Installation

Python

Trafilatura runs using Python, currently one of the most frequently used programming languages.

This software library/package is tested on Linux, macOS and Windows systems. It is compatible with Python 3 (3.4 upwards):

Trafilatura package

Trafilatura is packaged as a software library available from the package repository PyPI. As such it can notably be installed with pip or pipenv.

Basics

Please refer to this section for an introduction on command-line usage.
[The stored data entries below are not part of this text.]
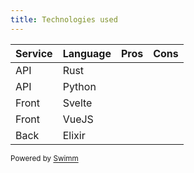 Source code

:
 ```yaml
---
title: Technologies used
---
```

| Service | Language | Pros | Cons |
| ------- | -------- | ---- | ---- |
| API     | Rust     |      |      |
| API     | Python   |      |      |
| Front   | Svelte   |      |      |
| Front   | VueJS    |      |      |
| Back    | Elixir   |      |      |

<SwmMeta version="3.0.0" repo-id="Z2l0aHViJTNBJTNBTGVuaWEtZG9jcyUzQSUzQUNlbGx1bGFyLUF1dG9tYXRvbg==" repo-name="Lenia-docs"><sup>Powered by [Swimm](https://app.swimm.io/)</sup></SwmMeta>
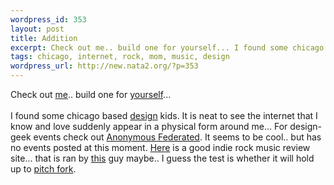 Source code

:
 ```yaml
--- 
wordpress_id: 353
layout: post
title: Addition
excerpt: Check out me.. build one for yourself... I found some chicago based design kids. It is neat to see the internet that I know and love suddenly appear in a physical for...
tags: chicago, internet, rock, mom, music, design
wordpress_url: http://new.nata2.org/?p=353
---
```

Check out <a href="http://emf.myvirtualmodel.com/emf/EMFServlet?state=pickup&id=3EDA7BE61.7039535237830568E2041054505958&lang=en&z=0&retailerid=0&retailerid=0">me</a>.. build one for <a href="http://www.mvm.com">yourself</a>... <br/><br/>I found some chicago based <a href="http://www.coudal.com">design</a> kids. It is neat to see the internet that I know and love suddenly appear in a physical form around me...  For design-geek events check out <a href="http://www.anonfed.com/">Anonymous Federated</a>. It seems to be cool.. but has no events posted at this moment. <a href="http://www.75orless.com/">Here</a> is a good indie rock music review site... that is ran by <a href="http://www.slatch.com/">this</a> guy maybe.. I guess the test is whether it will hold up to <a href="http://pitchforkmedia.com/">pitch fork</a>.

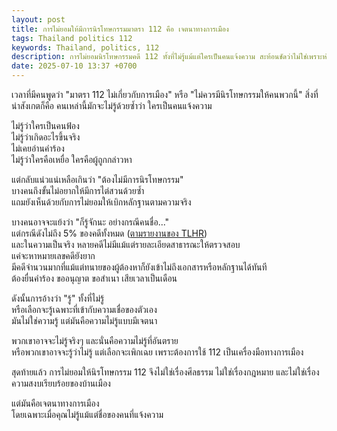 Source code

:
 ```yaml
---
layout: post
title: การไม่ยอมให้มีการนิรโทษกรรมมาตรา 112 คือ เจตนาทางการเมือง
tags: Thailand politics 112
keywords: Thailand, politics, 112
description: การไม่ยอมนิรโทษกรรมคดี 112 ทั้งที่ไม่รู้แม้แต่ใครเป็นคนแจ้งความ สะท้อนชัดว่าไม่ใช่เพราะห่วงความยุติธรรม แต่เพราะต้องการใช้กฎหมายเป็นเครื่องมือทางการเมืองเพื่อรักษาฝ่ายของตัวเอง
date: 2025-07-10 13:37 +0700
---
```


เวลาที่มีคนพูดว่า "มาตรา 112 ไม่เกี่ยวกับการเมือง" หรือ "ไม่ควรมีนิรโทษกรรมให้คนพวกนี้"
สิ่งที่น่าสังเกตก็คือ คนเหล่านี้มักจะไม่รู้ด้วยซ้ำว่า ใครเป็นคนแจ้งความ

ไม่รู้ว่าใครเป็นคนฟ้อง<br>
ไม่รู้ว่าเกิดอะไรขึ้นจริง<br>
ไม่เคยอ่านคำร้อง<br>
ไม่รู้ว่าใครคือเหยื่อ ใครคือผู้ถูกกล่าวหา<br>

แต่กลับแน่วแน่เหลือเกินว่า "ต้องไม่มีการนิรโทษกรรม"<br>
บางคนถึงขั้นไม่อยากให้มีการไต่สวนด้วยซ้ำ<br>
แถมยังเห็นด้วยกับการไม่ยอมให้เบิกหลักฐานตามความจริง<br>

บางคนอาจจะแย้งว่า "ก็รู้จักนะ อย่างกรณีคนชื่อ..."<br>
แต่กรณีดังไม่ถึง 5% ของคดีทั้งหมด ([ตามรายงานของ TLHR](https://tlhr2014.com/archives/23983))<br>
และในความเป็นจริง หลายคดีไม่มีแม้แต่รายละเอียดสาธารณะให้ตรวจสอบ<br>
แค่จะหาหมายเลขคดียังยาก<br>
มีคดีจำนวนมากที่แม้แต่ทนายของผู้ต้องหาก็ยังเข้าไม่ถึงเอกสารหรือหลักฐานได้ทันที<br>
ต้องยื่นคำร้อง ขออนุญาต ขอสำเนา เสียเวลาเป็นเดือน<br>

ดังนั้นการอ้างว่า "รู้" ทั้งที่ไม่รู้<br>
หรือเลือกจะรู้เฉพาะที่เข้ากับความเชื่อของตัวเอง<br>
มันไม่ใช่ความรู้ แต่มันคือความไม่รู้แบบมีเจตนา<br>

พวกเขาอาจจะไม่รู้จริงๆ และนั่นคือความไม่รู้ที่อันตราย<br>
หรือพวกเขาอาจจะรู้ว่าไม่รู้ แต่เลือกจะเพิกเฉย เพราะต้องการใช้ 112 เป็นเครื่องมือทางการเมือง<br>

สุดท้ายแล้ว การไม่ยอมให้นิรโทษกรรม 112 จึงไม่ใช่เรื่องศีลธรรม
ไม่ใช่เรื่องกฎหมาย
และไม่ใช่เรื่องความสงบเรียบร้อยของบ้านเมือง<br>

แต่มันคือเจตนาทางการเมือง<br>
โดยเฉพาะเมื่อคุณไม่รู้แม้แต่ชื่อของคนที่แจ้งความ
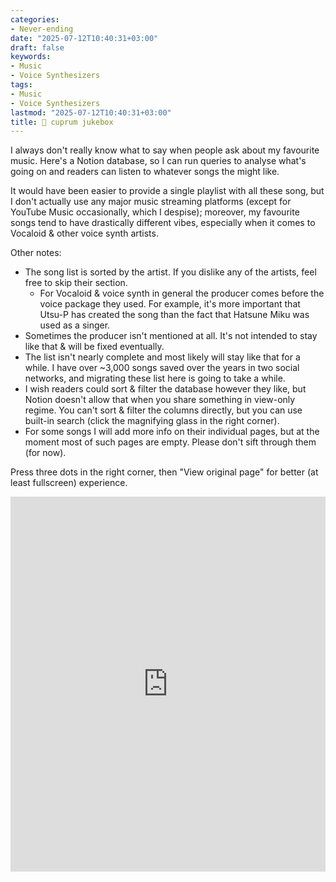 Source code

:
 ```yaml
---
categories:
- Never-ending
date: "2025-07-12T10:40:31+03:00"
draft: false
keywords:
- Music
- Voice Synthesizers
tags:
- Music
- Voice Synthesizers
lastmod: "2025-07-12T10:40:31+03:00"
title: 🎸 cuprum jukebox
---
```


I always don't really know what to say when people ask about my favourite music. Here's a Notion database, so I can run queries to analyse what's going on and readers can listen to whatever songs the might like.

It would have been easier to provide a single playlist with all these song, but I don't actually use any major music streaming platforms (except for YouTube Music occasionally, which I despise); moreover, my favourite songs tend to have drastically different vibes, especially when it comes to Vocaloid & other voice synth artists.

Other notes:
- The song list is sorted by the artist. If you dislike any of the artists, feel free to skip their section.
    - For Vocaloid & voice synth in general the producer comes before the voice package they used. For example, it's more important that Utsu-P has created the song than the fact that Hatsune Miku was used as a singer.
- Sometimes the producer isn't mentioned at all. It's not intended to stay like that & will be fixed eventually.
- The list isn't nearly complete and most likely will stay like that for a while. I have over \~3,000 songs saved over the years in two social networks, and migrating these list here is going to take a while.
- I wish readers could sort & filter the database however they like, but Notion doesn't allow that when you share something in view-only regime. You can't sort & filter the columns directly, but you can use built-in search (click the magnifying glass in the right corner).
- For some songs I will add more info on their individual pages, but at the moment most of such pages are empty. Please don't sift through them (for now).

Press three dots in the right corner, then "View original page" for better (at least fullscreen) experience.

<iframe src="https://cuprumbuddy.notion.site/ebd/2294c45081f28011b18ad3187b5a8a2a" width="100%" height="600" frameborder="0" allowfullscreen />
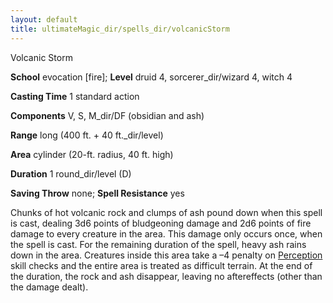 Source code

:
```yaml
---
layout: default
title: ultimateMagic_dir/spells_dir/volcanicStorm
---
```

Volcanic Storm

**School** evocation [fire]; **Level** druid 4, sorcerer_dir/wizard 4, witch 4

**Casting Time** 1 standard action

**Components** V, S, M_dir/DF (obsidian and ash)

**Range** long (400 ft. + 40 ft._dir/level)

**Area** cylinder (20-ft. radius, 40 ft. high)

**Duration** 1 round_dir/level (D)

**Saving Throw** none; **Spell Resistance** yes

Chunks of hot volcanic rock and clumps of ash pound down when this spell is cast, dealing 3d6 points of bludgeoning damage and 2d6 points of fire damage to every creature in the area. This damage only occurs once, when the spell is cast. For the remaining duration of the spell, heavy ash rains down in the area. Creatures inside this area take a –4 penalty on [Perception](skills_dir/perception#_perception) skill checks and the entire area is treated as difficult terrain. At the end of the duration, the rock and ash disappear, leaving no aftereffects (other than the damage dealt).

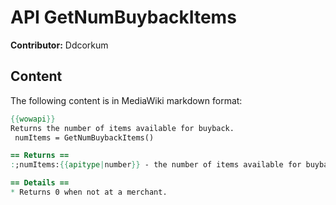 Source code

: # API GetNumBuybackItems

**Contributor:** Ddcorkum

## Content

The following content is in MediaWiki markdown format:

```mediawiki
{{wowapi}}
Returns the number of items available for buyback.
 numItems = GetNumBuybackItems()

== Returns ==
:;numItems:{{apitype|number}} - the number of items available for buyback; the maximum index for {{api|GetBuybackItemInfo}}().

== Details ==
* Returns 0 when not at a merchant.
```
$ pip install trafilatura # pip3 install on systems where both Python 2 and 3 are installed

This project is under active development, please make sure you keep it up-to-date to benefit from latest improvements:

$ pip install -U trafilatura # to make sure you have the latest version
$ pip install -U git+https://github.com/adbar/trafilatura.git # latest available code (see build status above)

Command-line tool

For local or user installations where trafilatura cannot be used from the command-line, please refer to the official Python documentation and this page on finding executables from the command-line.

Additional functionality

A few additional libraries can be installed for extended functionality and faster processing: language detection and faster processing of downloads (cchardet, may not work on all systems).

$ pip install trafilatura[all] # all additional functionality

For extended date extraction you can use pip install htmldate[all].

You can also install or update relevant packages separately, trafilatura will detect which ones are present on your system and opt for the best available combination.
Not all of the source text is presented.